──────── Dataset records ────────

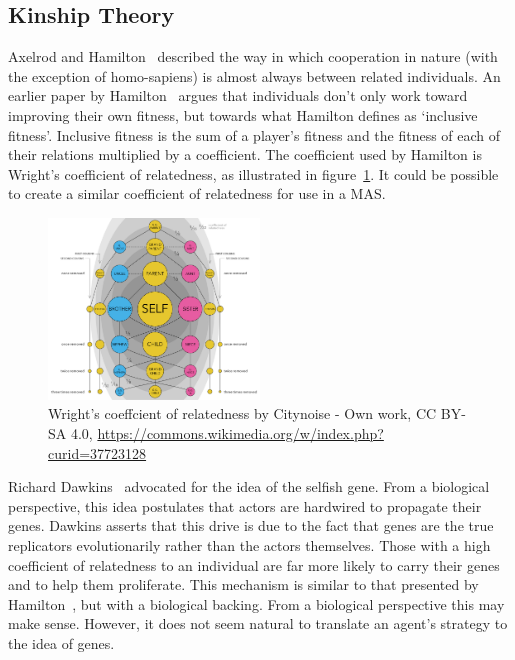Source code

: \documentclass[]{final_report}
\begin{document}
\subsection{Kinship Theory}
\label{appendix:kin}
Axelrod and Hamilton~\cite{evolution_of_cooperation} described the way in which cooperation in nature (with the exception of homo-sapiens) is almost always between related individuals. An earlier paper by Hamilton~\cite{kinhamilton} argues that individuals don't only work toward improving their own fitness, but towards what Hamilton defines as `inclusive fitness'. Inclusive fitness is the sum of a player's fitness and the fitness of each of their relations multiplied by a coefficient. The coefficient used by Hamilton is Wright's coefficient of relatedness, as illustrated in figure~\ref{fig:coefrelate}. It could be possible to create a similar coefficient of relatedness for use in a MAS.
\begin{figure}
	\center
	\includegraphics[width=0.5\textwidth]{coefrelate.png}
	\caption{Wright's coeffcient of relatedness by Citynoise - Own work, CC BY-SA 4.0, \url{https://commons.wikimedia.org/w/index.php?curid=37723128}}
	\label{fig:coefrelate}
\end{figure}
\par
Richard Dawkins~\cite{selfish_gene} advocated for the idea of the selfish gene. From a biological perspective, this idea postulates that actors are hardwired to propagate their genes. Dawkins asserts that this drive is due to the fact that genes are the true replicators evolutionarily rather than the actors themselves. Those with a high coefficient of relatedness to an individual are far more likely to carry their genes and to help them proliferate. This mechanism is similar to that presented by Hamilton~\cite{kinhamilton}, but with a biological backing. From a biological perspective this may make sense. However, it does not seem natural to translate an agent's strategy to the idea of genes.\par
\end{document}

────────

■ **What the task requires**
Give the data above again, exactly, with every picture removed.

■ **Task solution**
Source code

: \documentclass[]{final_report}
\begin{document}
\subsection{Kinship Theory}
\label{appendix:kin}
Axelrod and Hamilton~\cite{evolution_of_cooperation} described the way in which cooperation in nature (with the exception of homo-sapiens) is almost always between related individuals. An earlier paper by Hamilton~\cite{kinhamilton} argues that individuals don't only work toward improving their own fitness, but towards what Hamilton defines as `inclusive fitness'. Inclusive fitness is the sum of a player's fitness and the fitness of each of their relations multiplied by a coefficient. The coefficient used by Hamilton is Wright's coefficient of relatedness, as illustrated in figure~\ref{fig:coefrelate}. It could be possible to create a similar coefficient of relatedness for use in a MAS.
\begin{figure}
	\center
	\includegraphics[width=0.5\textwidth]{coefrelate.png}
	\caption{Wright's coeffcient of relatedness by Citynoise - Own work, CC BY-SA 4.0, \url{https://commons.wikimedia.org/w/index.php?curid=37723128}}
	\label{fig:coefrelate}
\end{figure}
\par
Richard Dawkins~\cite{selfish_gene} advocated for the idea of the selfish gene. From a biological perspective, this idea postulates that actors are hardwired to propagate their genes. Dawkins asserts that this drive is due to the fact that genes are the true replicators evolutionarily rather than the actors themselves. Those with a high coefficient of relatedness to an individual are far more likely to carry their genes and to help them proliferate. This mechanism is similar to that presented by Hamilton~\cite{kinhamilton}, but with a biological backing. From a biological perspective this may make sense. However, it does not seem natural to translate an agent's strategy to the idea of genes.\par
\end{document}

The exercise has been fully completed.